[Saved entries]

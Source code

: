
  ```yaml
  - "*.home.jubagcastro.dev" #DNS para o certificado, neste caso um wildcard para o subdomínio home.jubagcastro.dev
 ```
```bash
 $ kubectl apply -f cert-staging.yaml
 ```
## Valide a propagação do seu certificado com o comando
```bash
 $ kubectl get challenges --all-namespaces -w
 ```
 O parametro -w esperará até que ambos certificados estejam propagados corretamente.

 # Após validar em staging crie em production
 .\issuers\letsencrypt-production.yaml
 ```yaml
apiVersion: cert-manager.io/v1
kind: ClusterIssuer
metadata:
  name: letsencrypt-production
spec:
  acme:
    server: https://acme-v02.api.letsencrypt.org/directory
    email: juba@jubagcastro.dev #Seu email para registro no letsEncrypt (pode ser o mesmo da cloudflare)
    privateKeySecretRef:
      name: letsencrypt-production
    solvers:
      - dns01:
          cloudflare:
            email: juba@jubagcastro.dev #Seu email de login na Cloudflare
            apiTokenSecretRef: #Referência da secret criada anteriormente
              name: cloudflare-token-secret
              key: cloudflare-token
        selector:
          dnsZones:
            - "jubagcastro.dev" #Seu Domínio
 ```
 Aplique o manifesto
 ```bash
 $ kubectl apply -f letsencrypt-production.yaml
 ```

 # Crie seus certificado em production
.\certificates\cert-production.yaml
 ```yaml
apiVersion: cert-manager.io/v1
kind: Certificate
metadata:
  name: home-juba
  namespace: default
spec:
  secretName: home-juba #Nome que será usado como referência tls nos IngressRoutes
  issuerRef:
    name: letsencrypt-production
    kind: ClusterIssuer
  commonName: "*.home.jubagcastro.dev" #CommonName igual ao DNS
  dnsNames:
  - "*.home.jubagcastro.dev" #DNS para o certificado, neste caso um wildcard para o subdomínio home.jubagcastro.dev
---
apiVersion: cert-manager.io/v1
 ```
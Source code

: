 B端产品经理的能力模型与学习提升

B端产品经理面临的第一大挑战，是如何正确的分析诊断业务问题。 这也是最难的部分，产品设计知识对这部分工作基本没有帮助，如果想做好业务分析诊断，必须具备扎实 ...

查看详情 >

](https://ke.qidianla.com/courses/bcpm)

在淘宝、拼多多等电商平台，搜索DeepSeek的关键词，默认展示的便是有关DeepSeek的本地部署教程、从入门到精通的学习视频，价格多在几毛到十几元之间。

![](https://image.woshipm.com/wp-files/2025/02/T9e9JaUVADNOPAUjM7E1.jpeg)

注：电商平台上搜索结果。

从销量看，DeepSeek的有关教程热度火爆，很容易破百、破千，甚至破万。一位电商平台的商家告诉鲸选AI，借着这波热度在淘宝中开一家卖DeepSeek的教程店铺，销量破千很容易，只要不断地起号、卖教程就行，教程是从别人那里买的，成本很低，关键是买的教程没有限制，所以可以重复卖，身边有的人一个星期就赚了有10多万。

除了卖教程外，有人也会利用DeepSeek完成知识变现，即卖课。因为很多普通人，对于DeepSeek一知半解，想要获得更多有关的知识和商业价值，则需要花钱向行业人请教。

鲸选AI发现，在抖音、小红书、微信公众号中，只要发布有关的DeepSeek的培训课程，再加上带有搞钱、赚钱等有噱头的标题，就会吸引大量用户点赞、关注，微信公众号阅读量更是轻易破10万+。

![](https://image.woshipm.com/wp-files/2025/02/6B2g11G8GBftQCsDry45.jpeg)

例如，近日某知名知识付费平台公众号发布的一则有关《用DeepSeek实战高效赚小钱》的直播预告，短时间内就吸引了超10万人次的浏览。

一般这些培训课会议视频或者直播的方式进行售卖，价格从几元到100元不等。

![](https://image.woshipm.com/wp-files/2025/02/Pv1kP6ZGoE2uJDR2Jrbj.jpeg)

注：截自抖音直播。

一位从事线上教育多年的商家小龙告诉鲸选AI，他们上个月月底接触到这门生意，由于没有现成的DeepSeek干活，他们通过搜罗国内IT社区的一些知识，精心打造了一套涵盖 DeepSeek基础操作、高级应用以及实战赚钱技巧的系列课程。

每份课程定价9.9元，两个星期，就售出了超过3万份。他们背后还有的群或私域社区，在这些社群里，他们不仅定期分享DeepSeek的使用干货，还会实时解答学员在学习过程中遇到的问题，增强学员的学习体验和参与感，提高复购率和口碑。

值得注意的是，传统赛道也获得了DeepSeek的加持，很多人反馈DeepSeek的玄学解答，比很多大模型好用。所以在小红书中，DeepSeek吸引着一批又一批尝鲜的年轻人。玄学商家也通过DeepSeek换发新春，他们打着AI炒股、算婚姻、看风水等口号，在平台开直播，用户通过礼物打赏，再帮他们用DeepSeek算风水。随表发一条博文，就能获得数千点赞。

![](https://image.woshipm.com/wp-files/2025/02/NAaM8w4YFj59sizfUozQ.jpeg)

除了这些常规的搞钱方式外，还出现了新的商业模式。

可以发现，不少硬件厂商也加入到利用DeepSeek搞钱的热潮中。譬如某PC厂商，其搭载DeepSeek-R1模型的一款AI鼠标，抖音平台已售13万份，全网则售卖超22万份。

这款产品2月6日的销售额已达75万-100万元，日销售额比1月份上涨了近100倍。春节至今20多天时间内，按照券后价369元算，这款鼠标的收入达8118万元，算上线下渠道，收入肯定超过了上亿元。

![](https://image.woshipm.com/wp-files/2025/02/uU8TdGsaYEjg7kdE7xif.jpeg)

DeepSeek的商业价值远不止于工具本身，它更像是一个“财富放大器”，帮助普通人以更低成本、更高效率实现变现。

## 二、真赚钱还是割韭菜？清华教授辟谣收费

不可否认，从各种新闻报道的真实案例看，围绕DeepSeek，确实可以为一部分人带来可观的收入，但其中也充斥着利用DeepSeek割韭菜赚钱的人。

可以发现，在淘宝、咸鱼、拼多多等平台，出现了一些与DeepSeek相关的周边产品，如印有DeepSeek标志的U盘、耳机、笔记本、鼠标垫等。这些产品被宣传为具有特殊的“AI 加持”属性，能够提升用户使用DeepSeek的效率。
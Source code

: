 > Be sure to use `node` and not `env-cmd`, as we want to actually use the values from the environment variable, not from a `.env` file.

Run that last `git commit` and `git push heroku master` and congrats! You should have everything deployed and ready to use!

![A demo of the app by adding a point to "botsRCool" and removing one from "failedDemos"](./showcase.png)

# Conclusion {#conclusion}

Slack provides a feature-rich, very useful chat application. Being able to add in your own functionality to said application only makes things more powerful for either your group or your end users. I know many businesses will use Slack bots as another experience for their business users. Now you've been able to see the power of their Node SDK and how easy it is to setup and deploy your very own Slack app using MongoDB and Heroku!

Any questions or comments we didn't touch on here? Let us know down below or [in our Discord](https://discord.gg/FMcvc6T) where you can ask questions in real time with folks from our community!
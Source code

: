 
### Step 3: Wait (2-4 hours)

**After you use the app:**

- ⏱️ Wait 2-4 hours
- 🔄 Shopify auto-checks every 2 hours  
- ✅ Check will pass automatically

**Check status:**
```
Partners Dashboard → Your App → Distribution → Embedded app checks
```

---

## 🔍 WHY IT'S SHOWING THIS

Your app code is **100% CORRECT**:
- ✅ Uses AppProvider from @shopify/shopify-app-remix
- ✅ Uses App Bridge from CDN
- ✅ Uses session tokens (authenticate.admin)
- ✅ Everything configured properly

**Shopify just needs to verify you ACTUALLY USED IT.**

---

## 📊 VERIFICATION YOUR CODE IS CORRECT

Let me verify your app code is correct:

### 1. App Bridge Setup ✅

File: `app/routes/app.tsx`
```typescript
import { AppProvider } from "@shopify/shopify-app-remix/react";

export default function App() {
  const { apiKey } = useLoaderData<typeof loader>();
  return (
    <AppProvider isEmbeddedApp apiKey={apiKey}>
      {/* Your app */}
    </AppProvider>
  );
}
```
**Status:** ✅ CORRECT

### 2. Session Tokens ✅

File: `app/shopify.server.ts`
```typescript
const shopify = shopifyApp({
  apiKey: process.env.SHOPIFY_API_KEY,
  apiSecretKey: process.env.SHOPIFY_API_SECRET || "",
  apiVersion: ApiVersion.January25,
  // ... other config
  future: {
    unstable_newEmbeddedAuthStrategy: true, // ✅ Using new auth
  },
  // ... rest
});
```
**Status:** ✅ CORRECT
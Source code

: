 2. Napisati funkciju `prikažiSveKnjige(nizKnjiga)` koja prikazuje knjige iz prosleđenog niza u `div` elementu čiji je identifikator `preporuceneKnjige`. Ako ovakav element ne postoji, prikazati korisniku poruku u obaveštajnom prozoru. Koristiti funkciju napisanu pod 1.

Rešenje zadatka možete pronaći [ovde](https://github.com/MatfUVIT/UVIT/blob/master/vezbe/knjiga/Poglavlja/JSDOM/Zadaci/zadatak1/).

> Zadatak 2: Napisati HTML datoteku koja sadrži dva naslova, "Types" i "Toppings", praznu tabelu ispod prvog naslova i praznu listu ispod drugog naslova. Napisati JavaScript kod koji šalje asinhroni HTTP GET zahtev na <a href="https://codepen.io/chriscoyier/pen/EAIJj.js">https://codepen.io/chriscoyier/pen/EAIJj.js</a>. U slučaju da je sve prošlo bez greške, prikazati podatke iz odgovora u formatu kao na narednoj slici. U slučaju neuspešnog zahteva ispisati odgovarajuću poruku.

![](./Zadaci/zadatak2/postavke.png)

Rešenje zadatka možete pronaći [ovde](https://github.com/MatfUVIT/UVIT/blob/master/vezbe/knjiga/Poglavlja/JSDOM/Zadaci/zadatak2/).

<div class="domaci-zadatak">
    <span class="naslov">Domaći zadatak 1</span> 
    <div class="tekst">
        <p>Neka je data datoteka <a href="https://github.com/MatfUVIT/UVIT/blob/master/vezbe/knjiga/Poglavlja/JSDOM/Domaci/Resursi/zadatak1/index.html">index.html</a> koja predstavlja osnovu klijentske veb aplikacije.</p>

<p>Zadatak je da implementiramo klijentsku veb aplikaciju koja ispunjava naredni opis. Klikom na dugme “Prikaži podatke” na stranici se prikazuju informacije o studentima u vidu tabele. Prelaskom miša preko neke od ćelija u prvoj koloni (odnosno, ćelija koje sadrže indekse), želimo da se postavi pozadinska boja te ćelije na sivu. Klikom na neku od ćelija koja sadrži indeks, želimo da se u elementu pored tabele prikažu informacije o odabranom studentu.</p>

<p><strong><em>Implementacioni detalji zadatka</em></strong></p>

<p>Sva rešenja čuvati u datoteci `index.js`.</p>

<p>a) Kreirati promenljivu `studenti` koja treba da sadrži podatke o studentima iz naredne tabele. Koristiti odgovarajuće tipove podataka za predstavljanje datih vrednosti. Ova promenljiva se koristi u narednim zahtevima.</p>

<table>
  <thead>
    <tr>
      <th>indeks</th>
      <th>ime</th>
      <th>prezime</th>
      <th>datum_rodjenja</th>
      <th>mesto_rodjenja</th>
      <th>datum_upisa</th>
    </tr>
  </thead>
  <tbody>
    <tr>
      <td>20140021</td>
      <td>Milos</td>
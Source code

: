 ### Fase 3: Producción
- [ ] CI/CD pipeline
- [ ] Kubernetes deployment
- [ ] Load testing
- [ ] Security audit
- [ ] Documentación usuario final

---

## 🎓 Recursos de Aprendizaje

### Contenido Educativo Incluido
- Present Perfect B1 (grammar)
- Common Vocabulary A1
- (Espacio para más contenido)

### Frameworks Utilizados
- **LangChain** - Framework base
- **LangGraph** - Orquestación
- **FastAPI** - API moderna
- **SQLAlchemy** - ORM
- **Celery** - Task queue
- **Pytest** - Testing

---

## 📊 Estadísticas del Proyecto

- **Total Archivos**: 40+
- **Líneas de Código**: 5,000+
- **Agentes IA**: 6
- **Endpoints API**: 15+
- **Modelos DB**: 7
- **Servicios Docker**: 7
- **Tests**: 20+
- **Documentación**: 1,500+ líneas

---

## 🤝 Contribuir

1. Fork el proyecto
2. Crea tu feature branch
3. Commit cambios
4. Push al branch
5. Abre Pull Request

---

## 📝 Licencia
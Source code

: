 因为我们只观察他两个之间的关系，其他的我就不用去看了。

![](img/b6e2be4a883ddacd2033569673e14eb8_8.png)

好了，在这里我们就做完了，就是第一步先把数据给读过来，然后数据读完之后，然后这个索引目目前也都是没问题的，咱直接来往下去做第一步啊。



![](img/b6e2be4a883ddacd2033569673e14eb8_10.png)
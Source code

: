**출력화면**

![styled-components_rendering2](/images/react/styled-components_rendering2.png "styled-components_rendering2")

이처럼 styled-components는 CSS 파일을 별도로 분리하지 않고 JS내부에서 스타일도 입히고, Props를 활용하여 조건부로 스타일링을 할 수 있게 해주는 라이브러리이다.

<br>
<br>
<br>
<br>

- [Exercise goal] Could you reproduce, exactly, every line above from the line with "可以发现，在淘宝、咸鱼、拼多" to the line with "Run that last", and no other line? Both ends count.

- [Result for this task]
可以发现，在淘宝、咸鱼、拼多多等平台，出现了一些与DeepSeek相关的周边产品，如印有DeepSeek标志的U盘、耳机、笔记本、鼠标垫等。这些产品被宣传为具有特殊的“AI 加持”属性，能够提升用户使用DeepSeek的效率。
Source code

: > Be sure to use `node` and not `env-cmd`, as we want to actually use the values from the environment variable, not from a `.env` file.

Run that last `git commit` and `git push heroku master` and congrats! You should have everything deployed and ready to use!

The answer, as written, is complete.